Your goal: Report how many lines in the data below hold "Write", with no other words.

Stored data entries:
++++++++

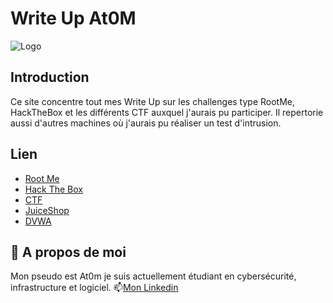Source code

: # Write Up At0M
![Logo](https://marc-emmanuel9.github.io/Ressources/banner.jpg)
## Introduction
Ce site concentre tout mes Write Up sur les challenges type RootMe, HackTheBox et les différents CTF auxquel j'aurais pu participer. Il repertorie aussi d'autres machines où j'aurais pu réaliser un test d'intrusion.

## Lien
* [Root Me](https://marc-emmanuel9.github.io/Root%20Me/)
* [Hack The Box](https://marc-emmanuel9.github.io/Hack%20The%20Box/)
* [CTF](https://marc-emmanuel9.github.io/CTF/)
* [JuiceShop](https://marc-emmanuel9.github.io/JuiceShop/)
* [DVWA](https://marc-emmanuel9.github.io/DVWA/)

## 🚀 A propos de moi
Mon pseudo est At0m je suis actuellement étudiant en cybersécurité, infrastructure et logiciel.
📫[Mon Linkedin](https://www.linkedin.com/in/marc-emmanuelmartino/)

++++++++

Reply to the task: 2